Exercise goal — Make a tally of the lines in the records that include the string "there", and give only that number.

Listed entries —
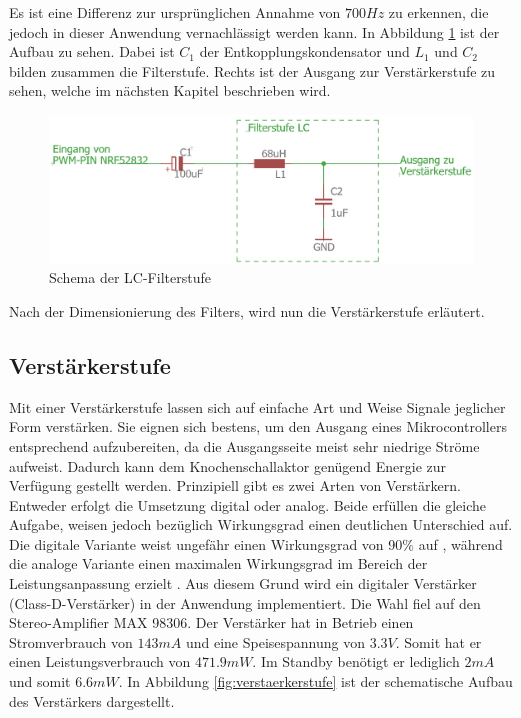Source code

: Es ist eine Differenz zur ursprünglichen Annahme von $700 Hz$ zu erkennen, die jedoch in dieser Anwendung vernachlässigt werden kann. In Abbildung \ref{fig:Filterstufe} ist der Aufbau zu sehen. Dabei ist $C_{1}$ der Entkopplungskondensator und $L_{1}$ und $C_{2}$ bilden zusammen die Filterstufe. Rechts ist der Ausgang zur Verstärkerstufe zu sehen, welche im nächsten Kapitel beschrieben wird.


\begin{figure}[H]
	\begin{center}
		\includegraphics[width=120mm]{data/Schema_Filterstufe.png}
		\caption[Schema der LC-Filterstufe]{Schema der LC-Filterstufe}
		\label{fig:Filterstufe}
	\end{center}
\end{figure}

Nach der Dimensionierung des Filters, wird nun die Verstärkerstufe erläutert.

\subsection{Verstärkerstufe} \label{sec:verstaerkerstufe}
Mit einer Verstärkerstufe lassen sich auf einfache Art und Weise Signale jeglicher Form verstärken. Sie eignen sich bestens, um den Ausgang eines Mikrocontrollers entsprechend aufzubereiten, da die Ausgangsseite meist sehr niedrige Ströme aufweist. Dadurch kann dem Knochenschallaktor genügend Energie zur Verfügung gestellt werden. Prinzipiell gibt es zwei Arten von Verstärkern. Entweder erfolgt die Umsetzung digital oder analog. Beide erfüllen die gleiche Aufgabe, weisen jedoch bezüglich Wirkungsgrad einen deutlichen Unterschied auf. Die digitale Variante weist ungefähr einen Wirkungsgrad von 90$\%$ auf \cite{BoneConductorAdafruit}, während die analoge Variante einen maximalen Wirkungsgrad im Bereich der Leistungsanpassung erzielt \cite{Niklaus_Skript}. Aus diesem Grund wird ein digitaler Verstärker (Class-D-Verstärker) in der Anwendung implementiert. Die Wahl fiel auf den Stereo-Amplifier MAX 98306. Der Verstärker hat in Betrieb einen Stromverbrauch von $143mA$ und eine Speisespannung von $3.3V$. Somit hat er einen Leistungsverbrauch von $471.9 mW$. Im Standby benötigt er lediglich $2 mA$ und somit $6.6 mW$\cite{Verstaerker}. In Abbildung \ref{fig:verstaerkerstufe} ist der schematische Aufbau des Verstärkers dargestellt.

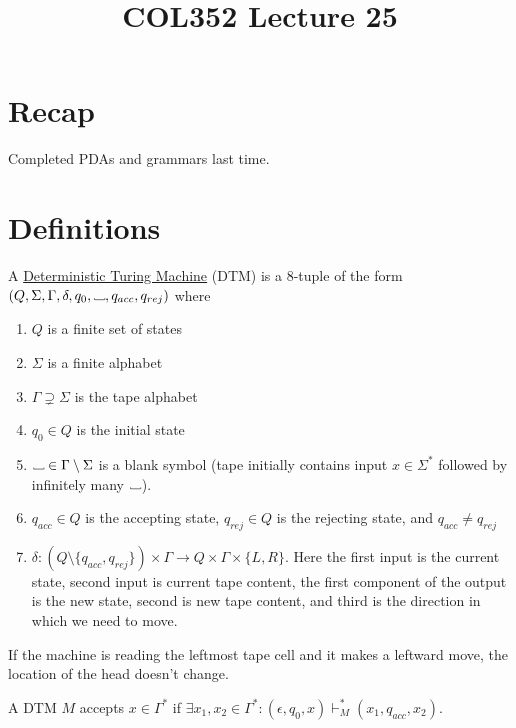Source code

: \documentclass[a4paper]{article}
\title{\textbf{COL352 Lecture 25}}
\date{}
\newcommand{\changesto}{\vdash}
\newcommand\Vtextvisiblespace[1][.3em]{%
    \mbox{\kern.06em\vrule height.3ex}%
    \vbox{\hrule width#1}%
    \hbox{\vrule height.3ex}
}
\newcommand{\blank}{{\Vtextvisiblespace[0.7em]}}
\begin{document}
\maketitle
\tableofcontents

\section{Recap}

Completed PDAs and grammars last time.

\section{Definitions}

\begin{defn}
    A \underline{Deterministic Turing Machine} (DTM) is a 8-tuple of the form $(Q, \Sigma, \Gamma, \delta, q_0, \blank, q_{acc}, q_{rej})$ where
    \begin{enumerate}
        \item $Q$ is a finite set of states
        \item $\Sigma$ is a finite alphabet
        \item $\Gamma \supsetneq \Sigma$ is the tape alphabet
        \item $q_0 \in Q$ is the initial state
        \item $\blank \in \Gamma \setminus \Sigma$ is a blank symbol (tape initially contains input $x \in \Sigma^*$ followed by infinitely many $\blank$).
        \item $q_{acc} \in Q$ is the accepting state, $q_{rej} \in Q$ is the rejecting state, and $q_{acc} \ne q_{rej}$
        \item $\delta : (Q \setminus \{q_{acc}, q_{rej}\}) \times \Gamma \to Q \times \Gamma \times \{L, R\}$.
            Here the first input is the current state, second input is current tape content, the first component of the output is the new state, second is new tape content, and third is the
            direction in which we need to move.
    \end{enumerate}
    If the machine is reading the leftmost tape cell and it makes a leftward move, the location of the head doesn't change.
\end{defn}

\begin{defn}
    A DTM $M$ accepts $x \in \Gamma^*$ if $\exists x_1, x_2 \in \Gamma^* : (\epsilon, q_0, x) \changesto^*_M (x_1, q_{acc}, x_2)$.
\end{defn}
\end{document}
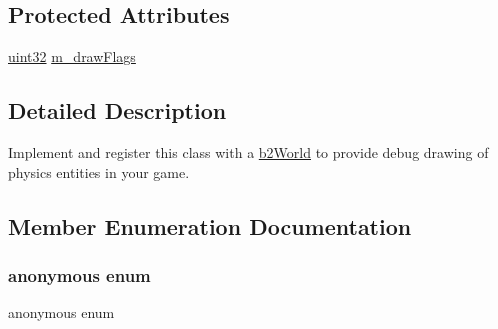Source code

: \subsection*{Protected Attributes}
\begin{DoxyCompactItemize}
\item 
\mbox{\hyperlink{b2_settings_8h_a1134b580f8da4de94ca6b1de4d37975e}{uint32}} \mbox{\hyperlink{classb2_draw_adfcd2e54ddaec6f0a111ec1a1cf8b9a0}{m\+\_\+draw\+Flags}}
\end{DoxyCompactItemize}


\subsection{Detailed Description}
Implement and register this class with a \mbox{\hyperlink{classb2_world}{b2\+World}} to provide debug drawing of physics entities in your game. 

\subsection{Member Enumeration Documentation}
\mbox{\label{classb2_draw_ae23c5d6c4f5230621f736593469cf7f2}} 
\subsubsection{\texorpdfstring{anonymous enum}{anonymous enum}}
{\footnotesize\ttfamily anonymous enum}


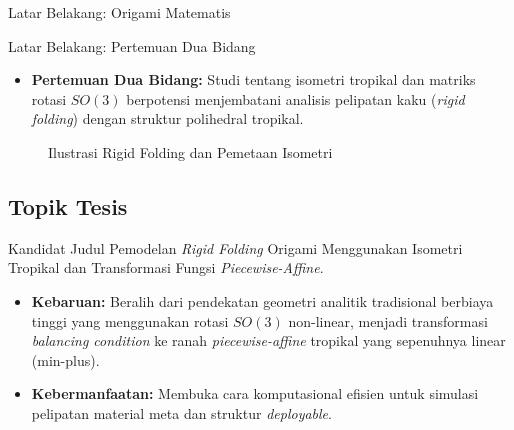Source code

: \documentclass[aspectratio=169]{beamer}
\begin{document}
\begin{frame}{Latar Belakang: Origami Matematis}
\begin{center}
  \end{center}
\end{frame}

\begin{frame}{Latar Belakang: Pertemuan Dua Bidang}
  \begin{itemize}
    \item \textbf{Pertemuan Dua Bidang:} Studi tentang isometri tropikal dan matriks rotasi $SO(3)$ berpotensi menjembatani analisis pelipatan kaku (\textit{rigid folding}) dengan struktur polihedral tropikal.
  \end{itemize}
  \vspace{0.3cm}
  \begin{figure}[h]
    \centering
    \caption{Ilustrasi Rigid Folding dan Pemetaan Isometri}
  \end{figure}
\end{frame}

\subsection{Topik Tesis}
\begin{frame}{\insertsection}{\insertsubsection}
  \begin{block}{Kandidat Judul}
    Pemodelan \emph{Rigid Folding} Origami Menggunakan Isometri Tropikal dan Transformasi Fungsi \textit{Piecewise-Affine}.
  \end{block}
  \begin{itemize}
    \item \textbf{Kebaruan:} Beralih dari pendekatan geometri analitik tradisional berbiaya tinggi yang menggunakan rotasi $SO(3)$ non-linear, menjadi transformasi \textit{balancing condition} ke ranah \textit{piecewise-affine} tropikal yang sepenuhnya linear (min-plus).
    \item \textbf{Kebermanfaatan:} Membuka cara komputasional efisien untuk simulasi pelipatan material meta dan struktur \textit{deployable}.
  \end{itemize}
\end{frame}
\end{document}
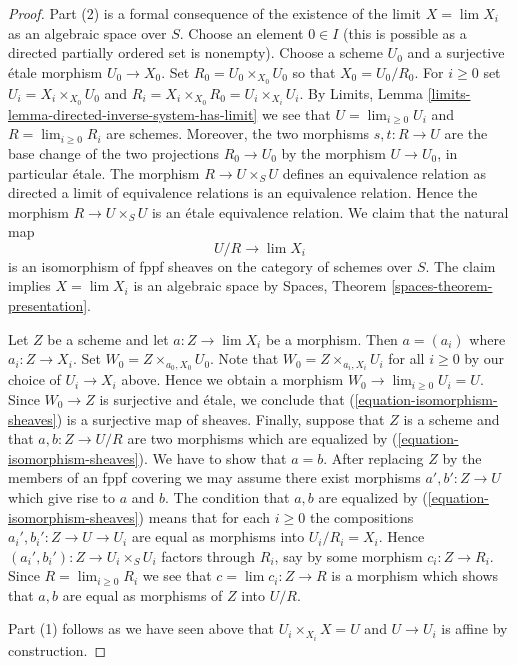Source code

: \begin{proof}
Part (2) is a formal consequence of the existence of the
limit $X = \lim X_i$ as an algebraic space over $S$.
Choose an element $0 \in I$ (this is possible as a directed partially
ordered set is nonempty). Choose a scheme $U_0$ and a surjective
\'etale morphism $U_0 \to X_0$. Set $R_0 = U_0 \times_{X_0} U_0$
so that $X_0 = U_0/R_0$. For $i \geq 0$ set
$U_i = X_i \times_{X_0} U_0$ and
$R_i = X_i \times_{X_0} R_0 = U_i \times_{X_i} U_i$.
By Limits, Lemma \ref{limits-lemma-directed-inverse-system-has-limit}
we see that $U = \lim_{i \geq 0} U_i$ and $R = \lim_{i \geq 0} R_i$
are schemes. Moreover, the two morphisms $s, t : R \to U$ are the base
change of the two projections $R_0 \to U_0$ by the morphism
$U \to U_0$, in particular \'etale. The morphism $R \to U \times_S U$
defines an equivalence relation as directed a limit of equivalence relations
is an equivalence relation. Hence the morphism
$R \to U \times_S U$ is an \'etale equivalence relation. We claim that
the natural map
\begin{equation}
\label{equation-isomorphism-sheaves}
U/R \longrightarrow \lim X_i
\end{equation}
is an isomorphism of fppf sheaves on the category of schemes over $S$.
The claim implies $X = \lim X_i$ is an algebraic
space by Spaces, Theorem \ref{spaces-theorem-presentation}.

\medskip\noindent
Let $Z$ be a scheme and let $a : Z \to \lim X_i$ be a morphism.
Then $a = (a_i)$ where $a_i : Z \to X_i$. Set $W_0 = Z \times_{a_0, X_0} U_0$.
Note that $W_0 = Z \times_{a_i, X_i} U_i$ for all $i \geq 0$ by our
choice of $U_i \to X_i$ above. Hence we obtain a morphism
$W_0 \to \lim_{i \geq 0} U_i = U$. Since $W_0 \to Z$ is surjective
and \'etale, we conclude that (\ref{equation-isomorphism-sheaves})
is a surjective map of sheaves. Finally, suppose that
$Z$ is a scheme and that $a, b : Z \to U/R$ are two morphisms
which are equalized by (\ref{equation-isomorphism-sheaves}).
We have to show that $a = b$.
After replacing $Z$ by the members of an fppf covering
we may assume there exist morphisms $a', b' : Z \to U$ which
give rise to $a$ and $b$. The condition that $a, b$ are
equalized by (\ref{equation-isomorphism-sheaves}) means that
for each $i \geq 0$ the compositions $a_i', b_i' : Z \to U \to U_i$
are equal as morphisms into $U_i/R_i = X_i$. Hence
$(a_i', b_i') : Z \to U_i \times_S U_i$ factors through
$R_i$, say by some morphism $c_i : Z \to R_i$. Since
$R = \lim_{i \geq 0} R_i$ we see that $c = \lim c_i : Z \to R$
is a morphism which shows that $a, b$ are equal as morphisms
of $Z$ into $U/R$.

\medskip\noindent
Part (1) follows as we have seen above that
$U_i \times_{X_i} X = U$ and $U \to U_i$ is affine by
construction.
\end{proof}

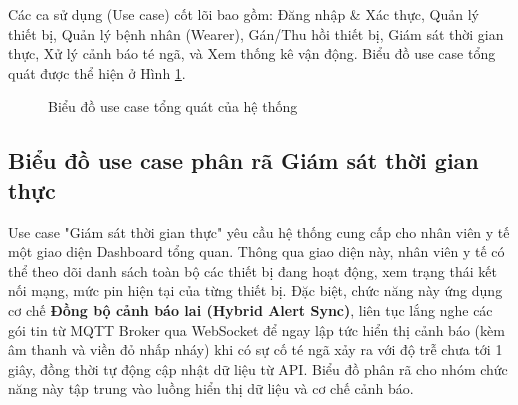 \documentclass[../DoAn.tex]{subfiles}
\begin{document}
Các ca sử dụng (Use case) cốt lõi bao gồm: Đăng nhập \& Xác thực, Quản lý thiết bị, Quản lý bệnh nhân (Wearer), Gán/Thu hồi thiết bị, Giám sát thời gian thực, Xử lý cảnh báo té ngã, và Xem thống kê vận động. Biểu đồ use case tổng quát được thể hiện ở Hình \ref{fig:use_case_tongquat}.

\begin{figure}[H]
    \centering
    \caption{Biểu đồ use case tổng quát của hệ thống}
    \label{fig:use_case_tongquat}
\end{figure}

\subsection{Biểu đồ use case phân rã Giám sát thời gian thực}
\label{subsection:2.2.2}
Use case "Giám sát thời gian thực" yêu cầu hệ thống cung cấp cho nhân viên y tế một giao diện Dashboard tổng quan. Thông qua giao diện này, nhân viên y tế có thể theo dõi danh sách toàn bộ các thiết bị đang hoạt động, xem trạng thái kết nối mạng, mức pin hiện tại của từng thiết bị. Đặc biệt, chức năng này ứng dụng cơ chế \textbf{Đồng bộ cảnh báo lai (Hybrid Alert Sync)}, liên tục lắng nghe các gói tin từ MQTT Broker qua WebSocket để ngay lập tức hiển thị cảnh báo (kèm âm thanh và viền đỏ nhấp nháy) khi có sự cố té ngã xảy ra với độ trễ chưa tới 1 giây, đồng thời tự động cập nhật dữ liệu từ API. Biểu đồ phân rã cho nhóm chức năng này tập trung vào luồng hiển thị dữ liệu và cơ chế cảnh báo.
\end{document}
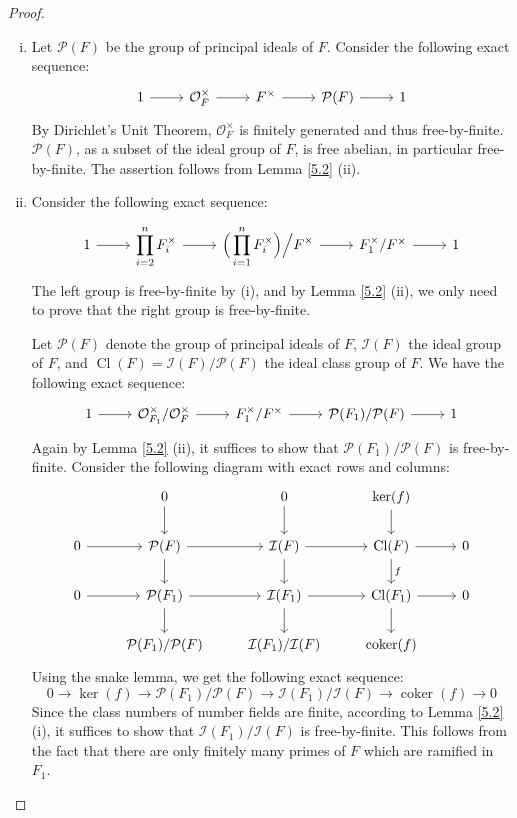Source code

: \begin{proof}
\begin{enumerate}[(i)]
\item Let $\mathcal{P}(F)$ be the group of principal ideals of $F$. Consider the following exact sequence:
\[ \begin{tikzcd}
1 \ar[r] & \mathcal{O}_F^\times \ar[r] & F^\times \ar[r]& \mathcal{P}(F) \ar[r] & 1
\end{tikzcd} \]
By Dirichlet's Unit Theorem, $\mathcal{O}_F^\times$ is finitely generated and thus free-by-finite. $\mathcal{P}(F)$, as a subset of the ideal group of $F$, is free abelian, in particular free-by-finite. The assertion follows from Lemma \ref{5.2} (ii).
\item Consider the following exact sequence:
\[ \begin{tikzcd}
1 \ar[r] & \displaystyle \prod_{i=2}^{n} F_i^\times \ar[r]& \displaystyle \Big(\prod_{i=1}^{n}F_i^\times\Big)\Big/F^\times \ar[r]& F_1^\times/F^\times \ar[r]& 1
\end{tikzcd} \]
The left group is free-by-finite by (i), and by Lemma \ref{5.2} (ii), we only need to prove that the right group is free-by-finite.

Let $\mathcal{P}(F)$ denote the group of principal ideals of $F$, $\mathcal{I}(F)$ the ideal group of $F$, and $\operatorname{Cl}(F) = \mathcal{I}(F)/\mathcal{P}(F)$ the ideal class group of $F$. We have the following exact sequence:
\[ \begin{tikzcd}
1 \ar[r]& \mathcal{O}_{F_1}^\times /\mathcal{O}_F^\times\ar[r] & F_1^\times / F^\times\ar[r] & \mathcal{P}(F_1)/\mathcal{P}(F)\ar[r] & 1
\end{tikzcd} \]
Again by Lemma \ref{5.2} (ii), it suffices to show that $\mathcal{P}(F_1)/\mathcal{P}(F)$ is free-by-finite. 
Consider the following diagram with exact rows and columns:
\[ \begin{tikzcd}
& 0 \ar[d] & 0 \ar[d] & \ker(f) \ar[d]& \\
0\ar[r] & \mathcal{P}(F) \ar[d] \ar[r]& \mathcal{I}(F) \ar[r]\ar[d]& \operatorname{Cl}(F)\ar[r]\ar[d, "f"] & 0\\
0 \ar[r]& \mathcal{P}(F_1)\ar[d] \ar[r]& \mathcal{I}(F_1) \ar[d]\ar[r]& \operatorname{Cl}(F_1)\ar[d] \ar[r]& 0 \\
& \mathcal{P}(F_1)/\mathcal{P}(F) & \mathcal{I}(F_1)/\mathcal{I}(F) & \operatorname{coker}(f) &
\end{tikzcd} \]
Using the snake lemma, we get the following exact sequence:
\[
0 \longrightarrow \ker(f)\longrightarrow \mathcal{P}(F_1)/\mathcal{P}(F)\longrightarrow \mathcal{I}(F_1)/\mathcal{I}(F)
\longrightarrow \operatorname{coker}(f)\longrightarrow 0 \]
Since the class numbers of number fields are finite, according to Lemma \ref{5.2} (i), it suffices to show that $\mathcal{I}(F_1)/\mathcal{I}(F)$ is free-by-finite. This follows from the fact that there are only finitely many primes of $F$ which are ramified in $F_1$.\qedhere
\end{enumerate}
\end{proof}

Exercise response — 2